We want not materialise, but distributed Web Linked Lookups use web architecture (also different to distributed SPARQL)
Traditional approaches assume a few data sources with full query processing capabilities (drei riessen bobbel, 100 kleine quellen)
Linked Data: very large number of relatively small sources (kilobytes to megabytes)

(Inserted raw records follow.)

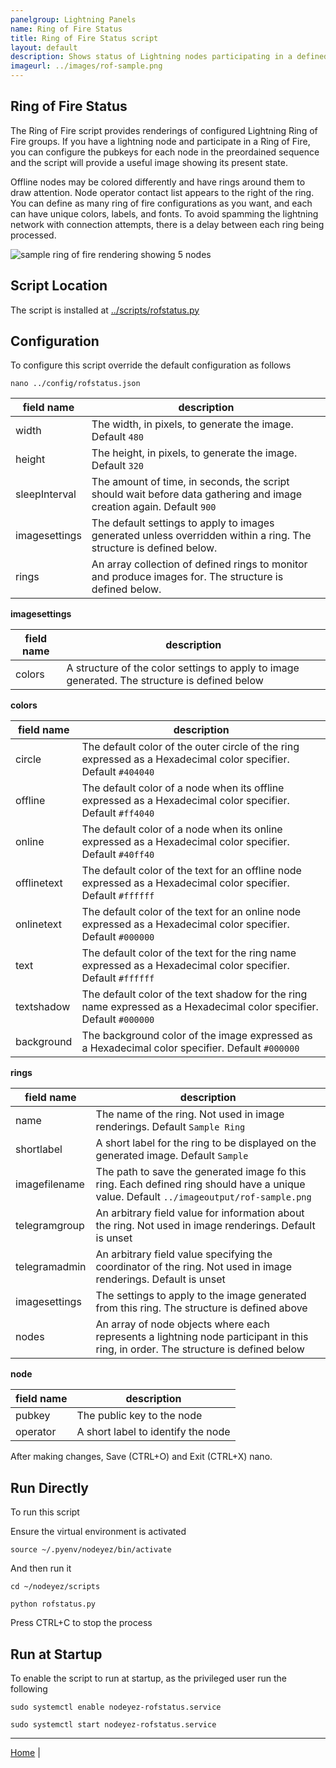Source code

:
 ```yaml
---
panelgroup: Lightning Panels
name: Ring of Fire Status
title: Ring of Fire Status script
layout: default
description: Shows status of Lightning nodes participating in a defined ring with their up/down state, and the channels between them.
imageurl: ../images/rof-sample.png
---
```


## Ring of Fire Status

The Ring of Fire script provides renderings of configured Lightning Ring of Fire
groups.  If you have a lightning node and participate in a Ring of Fire, you can
configure the pubkeys for each node in the preordained sequence and the script 
will provide a useful image showing its present state.  

Offline nodes may be colored differently and have rings around them to draw 
attention.  Node operator contact list appears to the right of the ring.  You 
can define as many ring of fire configurations as you want, and each can have 
unique colors, labels, and fonts. To avoid spamming the lightning network with
connection attempts, there is a delay between each ring being processed.

![sample ring of fire rendering showing 5 nodes](../images/rof-sample.png)

## Script Location

The script is installed at 
[../scripts/rofstatus.py](../scripts/rofstatus.py)


## Configuration

To configure this script override the default configuration as follows

```shell
nano ../config/rofstatus.json
```

| field name | description  |
| ------------- |---------------------------------------- |
| width | The width, in pixels, to generate the image. Default `480` |
| height | The height, in pixels, to generate the image. Default `320` |
| sleepInterval | The amount of time, in seconds, the script should wait before data gathering and image creation again. Default `900` |
| imagesettings | The default settings to apply to images generated unless overridden within a ring. The structure is defined below. |
| rings | An array collection of defined rings to monitor and produce images for. The structure is defined below. |


__imagesettings__

| field name | description |
| --- | --- |
| colors | A structure of the color settings to apply to image generated. The structure is defined below |


__colors__

| field name | description |
| --- | --- |
| circle | The default color of the outer circle of the ring expressed as a Hexadecimal color specifier. Default `#404040` |
| offline | The default color of a node when its offline expressed as a Hexadecimal color specifier. Default `#ff4040` |
| online | The default color of a node when its online expressed as a Hexadecimal color specifier. Default `#40ff40` |
| offlinetext | The default color of the text for an offline node expressed as a Hexadecimal color specifier. Default `#ffffff` |
| onlinetext | The default color of the text for an online node expressed as a Hexadecimal color specifier. Default `#000000` |
| text | The default color of the text for the ring name expressed as a Hexadecimal color specifier. Default `#ffffff` |
| textshadow | The default color of the text shadow for the ring name expressed as a Hexadecimal color specifier. Default `#000000` |
| background | The background color of the image expressed as a Hexadecimal color specifier. Default `#000000` |


__rings__

| field name | description |
| --- | --- |
| name | The name of the ring. Not used in image renderings. Default `Sample Ring` |
| shortlabel | A short label for the ring to be displayed on the generated image. Default `Sample` |
| imagefilename | The path to save the generated image fo this ring.  Each defined ring should have a unique value. Default `../imageoutput/rof-sample.png` |
| telegramgroup | An arbitrary field value for information about the ring.  Not used in image renderings. Default is unset |
| telegramadmin | An arbitrary field value specifying the coordinator of the ring. Not used in image renderings. Default is unset |
| imagesettings | The settings to apply to the image generated from this ring. The structure is defined above |
| nodes | An array of node objects where each represents a lightning node participant in this ring, in order. The structure is defined below |


__node__

| field name | description |
| --- | --- |
| pubkey | The public key to the node |
| operator | A short label to identify the node |


After making changes, Save (CTRL+O) and Exit (CTRL+X) nano.

## Run Directly

To run this script

Ensure the virtual environment is activated

```shell
source ~/.pyenv/nodeyez/bin/activate
```

And then run it

```shell
cd ~/nodeyez/scripts

python rofstatus.py
```

Press CTRL+C to stop the process

## Run at Startup

To enable the script to run at startup, as the privileged user run the following

```shell
sudo systemctl enable nodeyez-rofstatus.service

sudo systemctl start nodeyez-rofstatus.service
```


---

[Home](../) |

HTTP GET is sole operation
We assume relatively stable source URIs
Focus on tree-shaped conjunctive queries, full SPARQL can be layered on top
The upper right is standard application of Linked Data principles – if you request (state, in the request header, that you accept) HTML, you are redirected to a ‚page‘ URI; if you request RDF, you are redirected to a ‚data‘ URI (i.e. page/data is, in our implementation, appended to the end of the resource‘s URI). This is because the original URI actually identifies the airport but, since the airport is a real thing, not an information resource, you can‘t actually retrieve it in itself, only a related information resource.
The bottom right is how we extend in LOS – under the same URI scheme you can ask for a computation relative to the resource by POSTing to a URI representing the weather under it (the airport).